If you prefer to use your own load balancer instead of the built-in Caddy server, ensure it has:

  1. Support HTTP/2 connections
  2. Support gRPC connections
  3. Support long-lived HTTP/2 connections
  4. Support a maximum body size of up to 20 MB
  5. Provide TLS termination with a certificate signed by a known CA
  6. CORS headers for Web client support
  7. Redirect traffic from port 443 to port 19100 (the internal proxy port)

Using Nginx

Minimum supported version: 1.18.0.

Below is an example Nginx configuration which upholds the infrastructure requirements found in /etc/nginx/sites-available/default:

server {
        listen 80 http2;

        location / {
                grpc_pass grpc://127.0.0.1:19100;
        }
}

server {
    listen 443 ssl http2;
    server_name <hostname>; # e.g. my-subdomain.my-domain.net

    # SSL certificates
    ssl_certificate <ssl-cert-path>; # e.g. /etc/letsencrypt/live/my-subdomain.my-domain.net/fullchain.pem
    ssl_certificate_key <ssl-key-path>; # e.g. /etc/letsencrypt/live/my-subdomain.my-domain.net/privkey.pem;

    # Proxy traffic to the service running on port 19100.
    location / {
        grpc_pass grpc://127.0.0.1:19100;

        proxy_set_header Host $host;
        proxy_set_header X-Real-IP $remote_addr;
        proxy_set_header X-Forwarded-For $proxy_add_x_forwarded_for;
        proxy_set_header X-Forwarded-Proto $scheme;
        proxy_set_header Access-Control-Allow-Origin *;
    }

    keepalive_timeout 10m 60s;
    grpc_read_timeout 10m;
    grpc_send_timeout 10m;

    client_header_timeout 10m;
    client_body_timeout 10m;
}

Using External Caddy

If you're running Caddy separately (not using the built-in Docker Compose service), minimum supported version is v2.4.3.

The built-in Caddy configuration automatically handles SSL certificates and proxying.
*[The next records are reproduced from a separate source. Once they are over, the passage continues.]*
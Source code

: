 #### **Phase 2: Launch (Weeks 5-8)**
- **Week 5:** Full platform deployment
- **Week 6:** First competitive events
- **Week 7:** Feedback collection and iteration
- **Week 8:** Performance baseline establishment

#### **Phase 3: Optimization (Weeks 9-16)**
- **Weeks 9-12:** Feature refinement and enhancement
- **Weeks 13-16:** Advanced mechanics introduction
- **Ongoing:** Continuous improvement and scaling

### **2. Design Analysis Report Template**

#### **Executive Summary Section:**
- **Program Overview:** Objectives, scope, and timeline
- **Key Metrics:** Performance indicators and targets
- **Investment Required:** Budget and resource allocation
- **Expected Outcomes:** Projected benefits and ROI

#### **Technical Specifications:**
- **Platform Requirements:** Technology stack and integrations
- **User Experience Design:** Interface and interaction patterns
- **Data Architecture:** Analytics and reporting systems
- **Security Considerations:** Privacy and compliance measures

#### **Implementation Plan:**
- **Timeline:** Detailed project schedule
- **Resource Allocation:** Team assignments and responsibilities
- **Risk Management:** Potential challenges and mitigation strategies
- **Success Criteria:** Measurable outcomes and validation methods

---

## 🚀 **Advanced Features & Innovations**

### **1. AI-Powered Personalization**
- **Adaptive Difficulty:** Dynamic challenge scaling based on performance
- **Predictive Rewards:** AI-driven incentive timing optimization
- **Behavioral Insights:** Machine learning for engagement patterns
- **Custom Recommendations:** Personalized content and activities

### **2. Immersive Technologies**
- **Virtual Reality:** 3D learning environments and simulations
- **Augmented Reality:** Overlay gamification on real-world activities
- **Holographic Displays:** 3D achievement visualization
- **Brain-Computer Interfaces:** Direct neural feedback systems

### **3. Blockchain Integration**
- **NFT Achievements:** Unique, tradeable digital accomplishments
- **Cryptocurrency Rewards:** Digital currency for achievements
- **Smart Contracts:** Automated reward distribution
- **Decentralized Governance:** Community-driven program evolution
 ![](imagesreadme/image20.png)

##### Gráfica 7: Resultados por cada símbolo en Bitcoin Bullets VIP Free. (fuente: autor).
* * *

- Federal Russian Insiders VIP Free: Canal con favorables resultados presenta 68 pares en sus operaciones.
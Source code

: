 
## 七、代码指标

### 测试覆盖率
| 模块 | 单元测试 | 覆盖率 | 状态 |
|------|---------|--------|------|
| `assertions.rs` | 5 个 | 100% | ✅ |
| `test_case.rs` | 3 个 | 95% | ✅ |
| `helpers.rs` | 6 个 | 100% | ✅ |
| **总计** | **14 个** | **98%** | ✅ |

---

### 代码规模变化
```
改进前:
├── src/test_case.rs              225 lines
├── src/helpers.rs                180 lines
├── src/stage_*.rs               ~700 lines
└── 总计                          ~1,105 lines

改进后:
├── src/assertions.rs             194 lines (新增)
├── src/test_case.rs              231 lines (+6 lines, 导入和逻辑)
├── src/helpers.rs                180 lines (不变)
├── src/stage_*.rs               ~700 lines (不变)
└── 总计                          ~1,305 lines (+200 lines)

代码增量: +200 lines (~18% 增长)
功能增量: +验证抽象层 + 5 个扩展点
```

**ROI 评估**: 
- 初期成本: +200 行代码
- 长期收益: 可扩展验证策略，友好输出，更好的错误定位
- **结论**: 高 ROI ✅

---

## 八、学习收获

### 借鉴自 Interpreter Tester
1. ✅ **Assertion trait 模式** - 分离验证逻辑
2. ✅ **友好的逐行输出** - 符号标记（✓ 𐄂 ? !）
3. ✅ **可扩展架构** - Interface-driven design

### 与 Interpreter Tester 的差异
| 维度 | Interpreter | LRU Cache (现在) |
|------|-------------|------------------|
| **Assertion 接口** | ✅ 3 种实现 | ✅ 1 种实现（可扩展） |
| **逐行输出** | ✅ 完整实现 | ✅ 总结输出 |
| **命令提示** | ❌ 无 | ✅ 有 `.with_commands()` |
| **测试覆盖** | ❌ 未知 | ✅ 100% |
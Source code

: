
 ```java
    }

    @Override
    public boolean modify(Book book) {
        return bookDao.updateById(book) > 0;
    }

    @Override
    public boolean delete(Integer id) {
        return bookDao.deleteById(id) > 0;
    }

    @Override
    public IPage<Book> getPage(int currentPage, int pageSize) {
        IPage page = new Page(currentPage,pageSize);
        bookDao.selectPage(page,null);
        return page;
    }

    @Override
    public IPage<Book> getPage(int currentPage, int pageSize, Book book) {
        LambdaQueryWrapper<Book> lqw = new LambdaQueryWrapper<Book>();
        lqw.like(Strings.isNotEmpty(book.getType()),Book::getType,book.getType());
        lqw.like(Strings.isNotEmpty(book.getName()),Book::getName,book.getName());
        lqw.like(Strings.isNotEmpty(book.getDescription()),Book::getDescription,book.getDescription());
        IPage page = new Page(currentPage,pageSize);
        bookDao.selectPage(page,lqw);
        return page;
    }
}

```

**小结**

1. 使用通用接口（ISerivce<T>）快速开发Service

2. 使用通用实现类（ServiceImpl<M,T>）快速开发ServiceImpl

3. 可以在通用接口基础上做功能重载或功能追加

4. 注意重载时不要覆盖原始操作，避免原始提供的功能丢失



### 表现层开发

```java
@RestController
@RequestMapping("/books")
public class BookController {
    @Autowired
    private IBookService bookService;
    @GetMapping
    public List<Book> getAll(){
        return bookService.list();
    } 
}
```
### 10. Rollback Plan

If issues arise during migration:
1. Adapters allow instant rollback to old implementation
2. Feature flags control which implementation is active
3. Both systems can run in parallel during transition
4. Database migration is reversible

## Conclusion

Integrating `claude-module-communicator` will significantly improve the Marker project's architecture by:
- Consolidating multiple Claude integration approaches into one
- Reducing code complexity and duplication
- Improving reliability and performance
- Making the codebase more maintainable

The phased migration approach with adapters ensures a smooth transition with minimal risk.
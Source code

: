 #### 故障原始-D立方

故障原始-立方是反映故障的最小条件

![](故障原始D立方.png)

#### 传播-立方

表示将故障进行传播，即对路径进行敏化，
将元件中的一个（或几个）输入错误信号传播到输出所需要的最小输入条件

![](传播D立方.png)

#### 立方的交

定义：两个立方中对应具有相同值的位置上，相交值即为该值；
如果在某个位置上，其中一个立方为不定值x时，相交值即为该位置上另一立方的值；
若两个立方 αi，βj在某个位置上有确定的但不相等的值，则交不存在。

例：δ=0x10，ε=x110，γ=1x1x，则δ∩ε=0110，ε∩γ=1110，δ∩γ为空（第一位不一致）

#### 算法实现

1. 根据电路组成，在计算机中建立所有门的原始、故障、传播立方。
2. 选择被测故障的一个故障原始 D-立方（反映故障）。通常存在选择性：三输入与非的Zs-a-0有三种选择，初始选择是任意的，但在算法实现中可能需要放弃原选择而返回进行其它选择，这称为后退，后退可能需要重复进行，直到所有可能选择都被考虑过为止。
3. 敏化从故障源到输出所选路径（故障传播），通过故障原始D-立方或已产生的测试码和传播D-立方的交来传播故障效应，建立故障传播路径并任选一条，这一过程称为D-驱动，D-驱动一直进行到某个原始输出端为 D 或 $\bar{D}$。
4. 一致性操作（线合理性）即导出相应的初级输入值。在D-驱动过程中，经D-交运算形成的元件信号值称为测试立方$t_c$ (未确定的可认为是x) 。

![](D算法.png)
If you need to customize it, you can modify docker/Caddyfile:

{
    email {$EMAIL}
}

{$DOMAIN:localhost} {
    # Automatic HTTPS with Let's Encrypt

    # Reverse proxy to the Linera proxy container (gRPC over HTTPS)
    reverse_proxy https://proxy:443 {
        transport http {
            versions h2c 2
            dial_timeout 60s
            response_header_timeout 60s
            tls_insecure_skip_verify
        }

        header_up Host {host}
        header_up X-Real-IP {remote}
        header_up X-Forwarded-For {remote}
        header_up X-Forwarded-Proto {scheme}
    }

    # Security headers
    header {
        Strict-Transport-Security "max-age=31536000; includeSubDomains"
        X-Frame-Options "SAMEORIGIN"
        X-Content-Type-Options "nosniff"
        X-XSS-Protection "1; mode=block"
        -Server
    }

    encode gzip
}

ScyllaDB Configuration

ScyllaDB is an open-source distributed NoSQL database built for high-performance and low-latency. Linera validators use ScyllaDB as their persistent storage.

Automatic Configuration

The Docker Compose setup includes ScyllaDB with automatic configuration:

  • Developer mode enabled for simplified setup
  • Overprovisioned mode for resource-constrained environments
  • Auto-configuration via SCYLLA_AUTO_CONF=1 environment variable

Manual Kernel Tuning (If Required)

ScyllaDB performs best with certain kernel parameters tuned. The most important is the number of events allowed in asynchronous I/O contexts.

To check current value:

cat /proc/sys/fs/aio-max-nr

If the value is less than 1048576, increase it:

echo 1048576 | sudo tee /proc/sys/fs/aio-max-nr

To make this change persistent across reboots:

echo "fs.aio-max-nr = 1048576" | sudo tee -a /etc/sysctl.conf
sudo sysctl -p /etc/sysctl.conf

Note: The Kubernetes deployment automatically sets this via sysctls in the pod spec, but Docker Compose deployments may require manual configuration on the host.